Exercise aim: Nothing outside the range below should be printed. Output exactly the lines from the line with "对象下，与页面的 document 对象分离" to the line with "## 来看看它们是怎么做的吧", both included.

<<<<

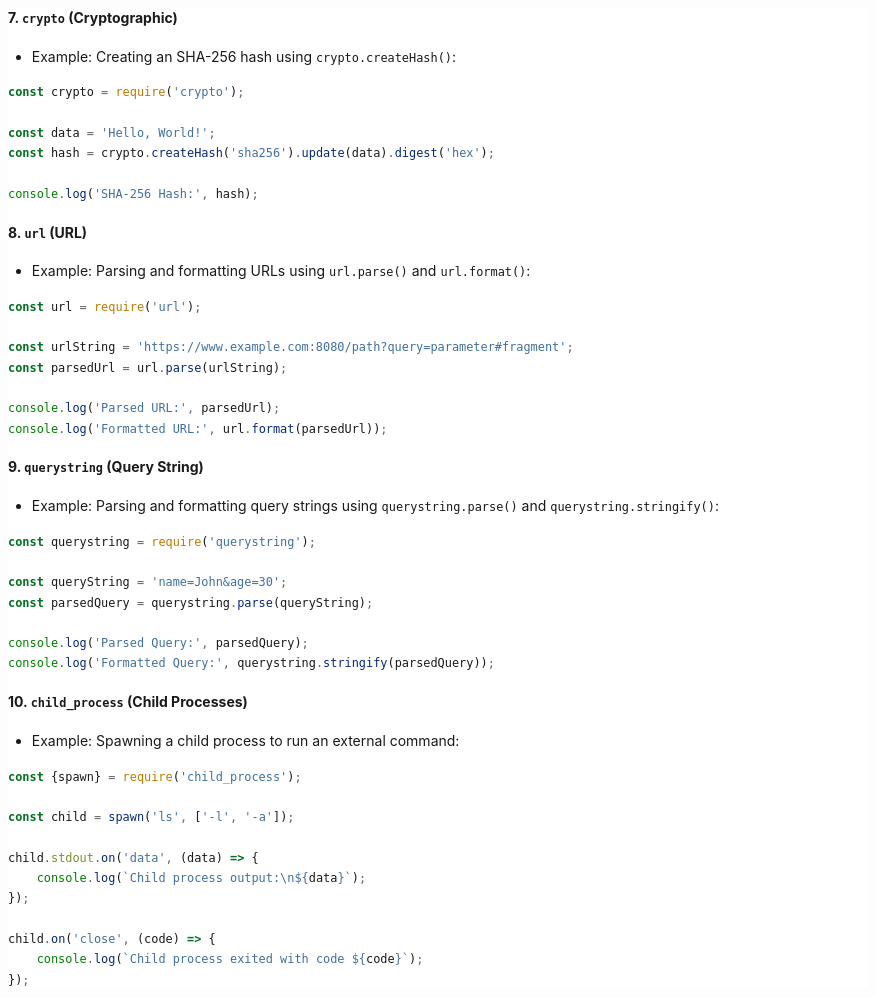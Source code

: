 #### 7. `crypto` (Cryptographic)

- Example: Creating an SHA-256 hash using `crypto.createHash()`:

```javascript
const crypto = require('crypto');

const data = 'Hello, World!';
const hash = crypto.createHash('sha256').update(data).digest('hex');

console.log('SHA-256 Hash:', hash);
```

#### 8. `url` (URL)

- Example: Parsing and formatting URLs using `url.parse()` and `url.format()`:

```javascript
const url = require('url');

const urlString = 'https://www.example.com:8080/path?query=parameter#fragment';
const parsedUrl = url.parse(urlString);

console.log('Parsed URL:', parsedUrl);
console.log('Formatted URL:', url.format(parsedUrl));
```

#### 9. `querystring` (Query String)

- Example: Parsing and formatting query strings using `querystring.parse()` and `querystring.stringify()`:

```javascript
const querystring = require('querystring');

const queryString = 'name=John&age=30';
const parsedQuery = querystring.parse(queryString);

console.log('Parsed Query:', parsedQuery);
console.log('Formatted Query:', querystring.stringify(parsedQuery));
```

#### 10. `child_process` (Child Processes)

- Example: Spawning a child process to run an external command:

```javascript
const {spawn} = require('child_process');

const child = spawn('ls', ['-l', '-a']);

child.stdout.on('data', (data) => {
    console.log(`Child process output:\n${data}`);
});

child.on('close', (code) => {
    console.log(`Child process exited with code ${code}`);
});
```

>>>>
<<<<

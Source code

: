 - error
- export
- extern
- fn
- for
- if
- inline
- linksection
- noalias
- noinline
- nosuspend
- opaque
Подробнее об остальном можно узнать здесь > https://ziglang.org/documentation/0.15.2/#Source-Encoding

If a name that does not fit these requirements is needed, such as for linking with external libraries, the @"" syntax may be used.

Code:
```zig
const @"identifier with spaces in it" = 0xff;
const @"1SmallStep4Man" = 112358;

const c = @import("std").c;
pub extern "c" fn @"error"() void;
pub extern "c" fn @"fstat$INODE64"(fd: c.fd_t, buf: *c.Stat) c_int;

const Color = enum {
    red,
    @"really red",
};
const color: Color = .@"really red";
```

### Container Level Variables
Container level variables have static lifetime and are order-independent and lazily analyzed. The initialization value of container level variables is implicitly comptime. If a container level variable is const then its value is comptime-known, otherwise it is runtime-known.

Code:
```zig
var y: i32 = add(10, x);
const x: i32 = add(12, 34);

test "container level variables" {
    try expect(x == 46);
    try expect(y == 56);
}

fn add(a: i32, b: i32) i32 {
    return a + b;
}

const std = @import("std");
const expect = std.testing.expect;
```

>>>>
<<<<

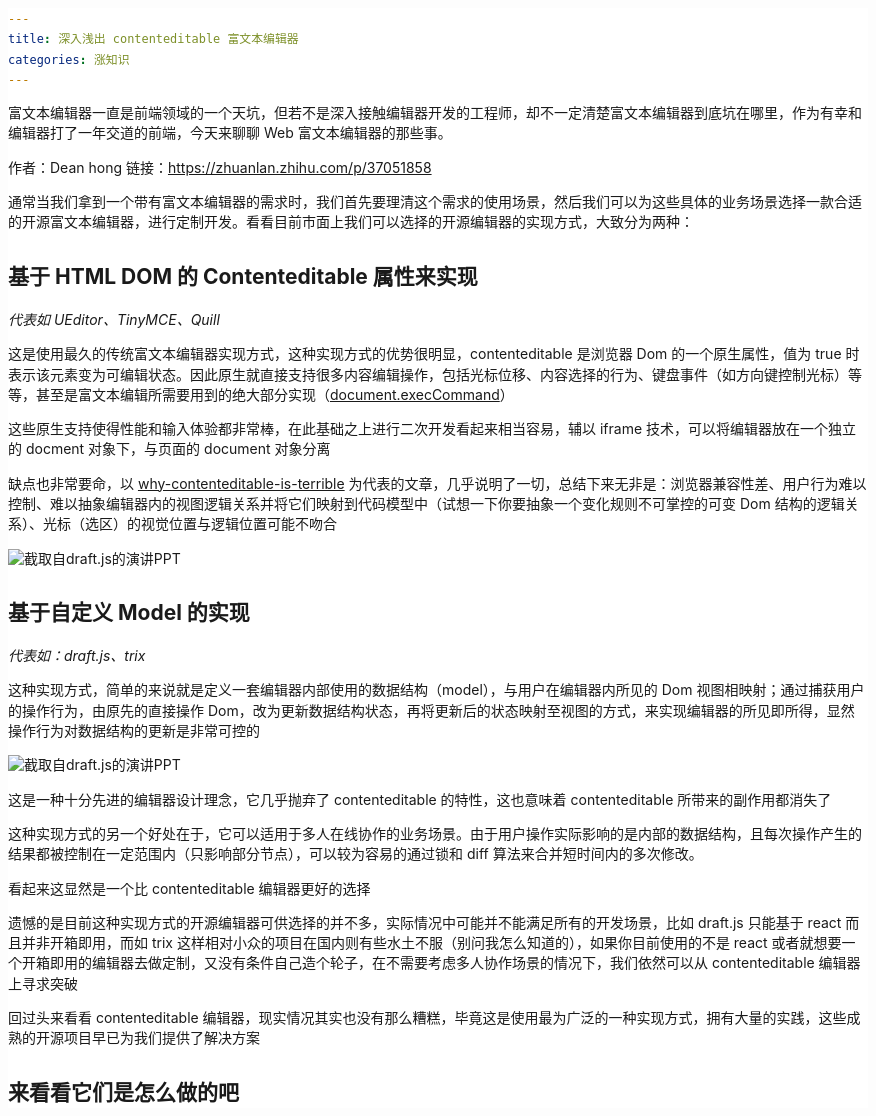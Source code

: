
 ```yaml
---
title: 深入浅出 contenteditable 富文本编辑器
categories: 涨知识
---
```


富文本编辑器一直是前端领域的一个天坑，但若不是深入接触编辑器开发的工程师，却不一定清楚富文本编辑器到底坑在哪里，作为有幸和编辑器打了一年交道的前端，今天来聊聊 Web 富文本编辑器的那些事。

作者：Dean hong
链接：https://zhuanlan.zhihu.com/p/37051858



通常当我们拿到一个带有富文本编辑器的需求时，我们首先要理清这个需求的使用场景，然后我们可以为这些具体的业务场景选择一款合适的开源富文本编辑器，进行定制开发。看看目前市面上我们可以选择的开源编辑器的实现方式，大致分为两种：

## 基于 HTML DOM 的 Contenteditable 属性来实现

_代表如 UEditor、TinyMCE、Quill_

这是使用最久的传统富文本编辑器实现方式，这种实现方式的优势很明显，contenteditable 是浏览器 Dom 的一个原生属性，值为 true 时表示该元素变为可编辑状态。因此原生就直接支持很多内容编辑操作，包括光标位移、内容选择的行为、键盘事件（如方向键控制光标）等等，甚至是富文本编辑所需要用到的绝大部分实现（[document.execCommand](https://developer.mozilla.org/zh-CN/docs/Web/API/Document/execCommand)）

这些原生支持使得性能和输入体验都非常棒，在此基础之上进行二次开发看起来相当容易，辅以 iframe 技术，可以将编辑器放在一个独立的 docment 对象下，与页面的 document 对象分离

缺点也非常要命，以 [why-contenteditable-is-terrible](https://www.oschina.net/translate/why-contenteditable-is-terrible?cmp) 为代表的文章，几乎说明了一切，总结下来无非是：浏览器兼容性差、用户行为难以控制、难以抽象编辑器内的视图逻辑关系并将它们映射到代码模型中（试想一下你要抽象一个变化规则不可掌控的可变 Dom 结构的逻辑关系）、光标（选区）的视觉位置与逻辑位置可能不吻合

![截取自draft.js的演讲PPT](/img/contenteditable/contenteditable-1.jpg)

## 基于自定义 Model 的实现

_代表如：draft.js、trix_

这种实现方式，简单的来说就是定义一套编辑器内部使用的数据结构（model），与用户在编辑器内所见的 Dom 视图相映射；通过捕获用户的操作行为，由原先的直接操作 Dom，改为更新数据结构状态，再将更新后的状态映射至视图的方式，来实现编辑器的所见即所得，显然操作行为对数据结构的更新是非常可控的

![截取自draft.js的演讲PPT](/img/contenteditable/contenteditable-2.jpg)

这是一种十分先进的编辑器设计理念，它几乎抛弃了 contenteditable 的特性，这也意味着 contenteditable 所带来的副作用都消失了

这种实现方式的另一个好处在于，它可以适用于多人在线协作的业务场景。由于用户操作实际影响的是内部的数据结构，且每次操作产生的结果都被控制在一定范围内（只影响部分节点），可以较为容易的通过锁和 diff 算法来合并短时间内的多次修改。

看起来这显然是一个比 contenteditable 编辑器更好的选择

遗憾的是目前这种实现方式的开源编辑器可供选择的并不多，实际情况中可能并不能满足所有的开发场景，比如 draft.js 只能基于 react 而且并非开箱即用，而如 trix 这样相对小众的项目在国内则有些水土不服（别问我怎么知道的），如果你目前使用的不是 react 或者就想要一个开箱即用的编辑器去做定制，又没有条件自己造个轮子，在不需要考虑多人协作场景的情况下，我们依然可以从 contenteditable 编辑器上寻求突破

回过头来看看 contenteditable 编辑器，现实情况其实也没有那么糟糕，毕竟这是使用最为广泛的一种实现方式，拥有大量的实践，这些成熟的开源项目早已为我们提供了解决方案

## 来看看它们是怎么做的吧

>>>>

Output for this task:
这些原生支持使得性能和输入体验都非常棒，在此基础之上进行二次开发看起来相当容易，辅以 iframe 技术，可以将编辑器放在一个独立的 docment 对象下，与页面的 document 对象分离

缺点也非常要命，以 [why-contenteditable-is-terrible](https://www.oschina.net/translate/why-contenteditable-is-terrible?cmp) 为代表的文章，几乎说明了一切，总结下来无非是：浏览器兼容性差、用户行为难以控制、难以抽象编辑器内的视图逻辑关系并将它们映射到代码模型中（试想一下你要抽象一个变化规则不可掌控的可变 Dom 结构的逻辑关系）、光标（选区）的视觉位置与逻辑位置可能不吻合

![截取自draft.js的演讲PPT](/img/contenteditable/contenteditable-1.jpg)

## 基于自定义 Model 的实现

_代表如：draft.js、trix_

这种实现方式，简单的来说就是定义一套编辑器内部使用的数据结构（model），与用户在编辑器内所见的 Dom 视图相映射；通过捕获用户的操作行为，由原先的直接操作 Dom，改为更新数据结构状态，再将更新后的状态映射至视图的方式，来实现编辑器的所见即所得，显然操作行为对数据结构的更新是非常可控的

![截取自draft.js的演讲PPT](/img/contenteditable/contenteditable-2.jpg)

这是一种十分先进的编辑器设计理念，它几乎抛弃了 contenteditable 的特性，这也意味着 contenteditable 所带来的副作用都消失了

这种实现方式的另一个好处在于，它可以适用于多人在线协作的业务场景。由于用户操作实际影响的是内部的数据结构，且每次操作产生的结果都被控制在一定范围内（只影响部分节点），可以较为容易的通过锁和 diff 算法来合并短时间内的多次修改。

看起来这显然是一个比 contenteditable 编辑器更好的选择

遗憾的是目前这种实现方式的开源编辑器可供选择的并不多，实际情况中可能并不能满足所有的开发场景，比如 draft.js 只能基于 react 而且并非开箱即用，而如 trix 这样相对小众的项目在国内则有些水土不服（别问我怎么知道的），如果你目前使用的不是 react 或者就想要一个开箱即用的编辑器去做定制，又没有条件自己造个轮子，在不需要考虑多人协作场景的情况下，我们依然可以从 contenteditable 编辑器上寻求突破

回过头来看看 contenteditable 编辑器，现实情况其实也没有那么糟糕，毕竟这是使用最为广泛的一种实现方式，拥有大量的实践，这些成熟的开源项目早已为我们提供了解决方案

## 来看看它们是怎么做的吧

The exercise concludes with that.